According to the Reuters report, employees who are not chosen for jobs should know within weeks, Chief Executive Michael Wirth said in an interview. He did not discuss how cuts would be decided nor how many employees were asked to reapply for positions.
The company took a $1 billion charge to earnings earlier this year to cover severance pay for employees affected by the restructuring. Workers not chosen for new assignments would lose their jobs.
Chevron recently expanded its 45,000-person workforce by acquiring smaller oil and gas producer Noble Energy, which has about 2,200 workers.

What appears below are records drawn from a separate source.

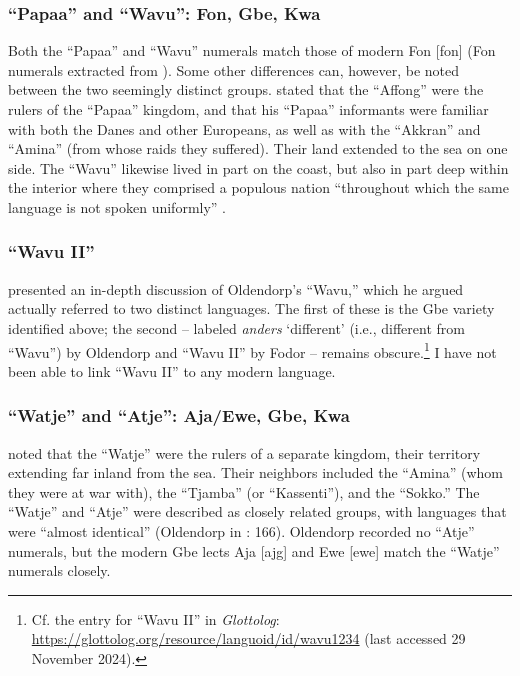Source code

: \documentclass[output=paper,colorlinks,citecolor=brown]{langscibook}
\begin{document}
\subsubsection{``Papaa'' and ``Wavu'': Fon, Gbe, Kwa}

Both the ``Papaa'' and ``Wavu'' numerals match those of modern Fon [fon] (Fon numerals extracted from \cite{Lefebvre_Brousseau_2002}). Some other differences can, however, be noted between the two seemingly distinct groups. \citet[411--412]{Oldendorp_2000} stated that the ``Affong'' were the rulers of the ``Papaa'' kingdom, and that his ``Papaa'' informants were familiar with both the Danes and other Europeans, as well as with the ``Akkran'' and ``Amina'' (from whose raids they suffered). Their land extended to the sea on one side. The ``Wavu'' likewise lived in part on the coast, but also in part deep within the interior where they comprised a populous nation ``throughout which the same language is not spoken uniformly'' \citep[166]{Highfield_1987}.

\subsubsection{``Wavu II''}

\citet[132--137]{Fodor_1975} presented an in-depth discussion of Oldendorp's ``Wavu,'' which he argued actually referred to two distinct languages. The first of these is the Gbe variety identified above; the second – labeled \emph{anders} `different' (i.e., different from ``Wavu'') by Oldendorp and ``Wavu II'' by Fodor – remains obscure.\footnote{Cf. the entry for ``Wavu II'' in \emph{Glottolog}: \url{https://glottolog.org/resource/languoid/id/wavu1234} (last accessed 29 November 2024).} I have not been able to link ``Wavu II'' to any modern language.

\subsubsection{``Watje'' and ``Atje'': Aja/Ewe, Gbe, Kwa}

\citet[413, 419]{Oldendorp_2000} noted that the “Watje” were the rulers of a separate kingdom, their territory extending far inland from the sea. Their neighbors included the “Amina” (whom they were at war with), the “Tjamba” (or “Kassenti”), and the “Sokko.” The “Watje” and “Atje” were described as closely related groups, with languages that were “almost identical” (Oldendorp in \cite{Highfield_1987}: 166). Oldendorp recorded no “Atje” numerals, but the modern Gbe lects Aja [ajg] and Ewe [ewe] match the “Watje” numerals closely.
\end{document}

That $4.1 billion all-stock deal closed this week.
In Houston, about 700 employees will lose jobs starting Oct. 23, according to a notice Chevron sent to the state of Texas. Employees will receive enhanced severance benefits and two-months to leave the company, the letter said. Most of the people not chosen for new posts will depart by the end of the year, a spokeswoman said.
Decisions about Noble employees are likely in several weeks, Wirth said. Reductions are more likely where the two companies overlap, such as west Texas shale and administrative areas, Wirth said.
“Some areas like the Middle East or like Colorado where we don’t have much of an operating footprint, it’s unlikely there’s significant changes there in the near term,” Wirth said. “We’re working through the details on that.”
Royal Dutch Shell Plc last month said it plans to cut up to 9,000 jobs, or over 10% of its workforce. BP Plc this year also announced plans to cut around 10,000 jobs, as the two shift from oil and gas to lower-carbon energy sources, the Reuters report stated.
Meanwhile, ExxonMobil also recently announced plans to reduce staffing levels across a number of its European affiliates as part of an extensive global review outlined during the company’s second quarter earnings call.